Zum Einen bekomme ich eine Warnung im Aspect MyString:
this affected type is not exposed to the weaver: java.lang.String [Xlint:typeNotExposedToWeaver]

Wenn ich die Methode versuche auszuführen, bekomme ich folgende Exception:
Exception in thread "main" java.lang.NoSuchMethodError: java.lang.String.reverse()Ljava/lang/String;
	at MyString.ajc$interMethodDispatch1$mypackage_MyString$java_lang_String$reverse(MyString.aj)

Ich denke, dass es daran liegt, dass die String Klasse halt nur als .jar vorliegt und nicht als .java.
Hat jemand das Problem schon mal gelöst? 

Gruß Florian


----------



## Atze (30. Sep 2010)

es hat imho noch nie jemand versucht, weil string final ist! 

obs mit krücke geht weiß ich nicht, bzw wie du mit aspectJ möglich ist. halte ich aber für unnötig, weil string fertig ist, so wie es ist!  sonst wäre sie nicht final!


----------



## FlorianJo (30. Sep 2010)

Da hast du schon recht, dass die String Klasse fertig ist
String war ja nur ein Beispiel. Ich möchte halt allgemein wissen, ob man Bibliotheken erweitern kann, ohne selbst die Sourcen haben zu müssen.
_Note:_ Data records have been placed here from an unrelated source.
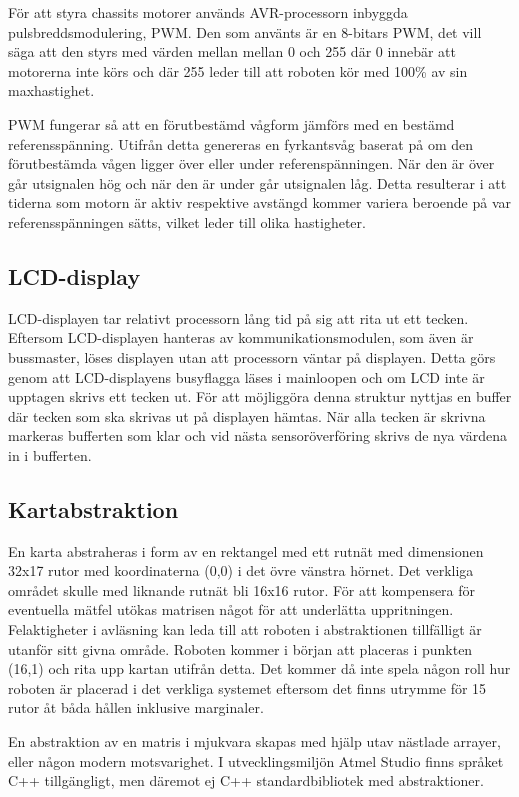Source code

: \documentclass[a4paper,12pt,fleqn]{article}
\begin{document}
För att styra chassits motorer används AVR-processorn inbyggda pulsbreddsmodulering, PWM. Den som använts är en 8-bitars PWM, det vill säga att den styrs med värden mellan mellan 0 och 255 där 0 innebär att motorerna inte körs och där 255 leder till att roboten kör med 100\% av sin maxhastighet.

PWM fungerar så att en förutbestämd vågform jämförs med en bestämd referensspänning. Utifrån detta genereras en fyrkantsvåg baserat på om den förutbestämda vågen ligger över eller under referenspänningen. När den är över går utsignalen hög och när den är under går utsignalen låg. Detta resulterar i att tiderna som motorn är aktiv respektive avstängd kommer variera beroende på var referensspänningen sätts, vilket leder till olika hastigheter.


\subsection{LCD-display}
LCD-displayen tar relativt processorn lång tid på sig att rita ut ett tecken. Eftersom LCD-displayen hanteras av kommunikationsmodulen, som även är bussmaster, löses displayen utan att processorn väntar på displayen. Detta görs genom att LCD-displayens busyflagga läses i mainloopen och om LCD inte är upptagen skrivs ett tecken ut. För att möjliggöra denna struktur nyttjas en buffer där tecken som ska skrivas ut på displayen hämtas. När alla tecken är skrivna markeras bufferten som klar och vid nästa sensoröverföring skrivs de nya värdena in i bufferten. 

\subsection{Kartabstraktion}

En karta abstraheras i form av en rektangel med ett rutnät med dimensionen 32x17 rutor med koordinaterna (0,0) i det övre vänstra hörnet. Det verkliga området skulle med liknande rutnät bli 16x16 rutor. För att kompensera för eventuella mätfel utökas matrisen något för att underlätta uppritningen. Felaktigheter i avläsning kan leda till att roboten i abstraktionen tillfälligt är utanför sitt givna område. Roboten kommer i början att placeras i punkten (16,1) och rita upp kartan utifrån detta. Det kommer då inte spela någon roll hur roboten är placerad i det verkliga systemet eftersom det finns utrymme för 15 rutor åt båda hållen inklusive marginaler. 

En abstraktion av en matris i mjukvara skapas med hjälp utav nästlade arrayer, eller någon modern motsvarighet. I utvecklingsmiljön Atmel Studio finns språket C++ tillgängligt, men däremot ej C++ standardbibliotek med abstraktioner.
\end{document}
Dann könnte man fremde .jar´s nach eigenen Wünschen erweitern.

Gruß Florian


----------



## Atze (30. Sep 2010)

vielleicht ist das ganricht gewünscht, wenn jemand die sourcen nicht rausgibt!


----------



## FlorianJo (30. Sep 2010)

hehe, ich weiß was du meinst 
Ich komme überhaupt auf diese Möglichkeit, da ich im Buch: AOP mit AspectJ 5 von Oliver Böhm gelesen habe, dass dies möglich sei. Jedoch gab es kein konkretets Beispiel.


----------



## Atze (30. Sep 2010)

wenn ich zeit hab schau ich auch mal rein, aber bis jetzt hatte ich aop noch nie eim einsatz! nur n pdf überflogen bisher. momentan stellt sich mir aber noch die frage nach dem sinn vom erweitern von klassen, die ich nicht kenne, bzw wovon er keinen source gibt!


----------



## Noctarius (30. Sep 2010)

Nutz für sowas lieber nicht AspectJ. String kannst du nur erweitern, wenn du schon einen Java-Agent in der Runtime selber registrierst, da die Klasse bereits durch den SystemClassLoader geladen wird. An dieser Stelle kannst du nur über einen Agent eingreifen.

Eine andere Variante ist die Scala-Version. Diese haben eine Klasse gebastelt die String zwar nicht ableitet aber CharSequence und ExtendedString (oder so) heißt. Die Scala Runtime setzt selber automatisch für jeden String einen ExtendedString ein, in Java müsstest du das von Hand machen oder per Bytecode Enhancement.

Diese Klasse ExtendedString stellt jetzt quasi einen Wrapper auf den original String bereit (wird z.B. per Konstruktor übergeben) und fügt neben den Standard-Methoden der Klasse String (welche durchgereicht werden), zusätzliche neue Methoden bereit.


----------



## FlorianJo (30. Sep 2010)

hmmm...das hört sich ja gut kompliziert an^^
Ich hab in Scala immer mit implicits gearbeitet, wenn ich Methoden zur ein bestehenden Klasse, wie Integer oder String hinzufügen wollte.
Ich hab echt gedacht, dass mit aspectJ dies geht. Vorallem, weil der Author Oliver Böhm in seine Buch dies geschrieben hat  (S. 159).
Ich hatte gehofft, dass der AspectJ- Weaver dies hinbekommt.


----------



## Noctarius (30. Sep 2010)

Wenn der AspectJ Weaver in Kombination mit einem Java-Agent läuft geht das auch aber generell würde ich davon absehen, weil du zur Programmierzeit keine Möglichkeit hast auf die neuen Möglichkeiten der Klassen zuzugreifen.


----------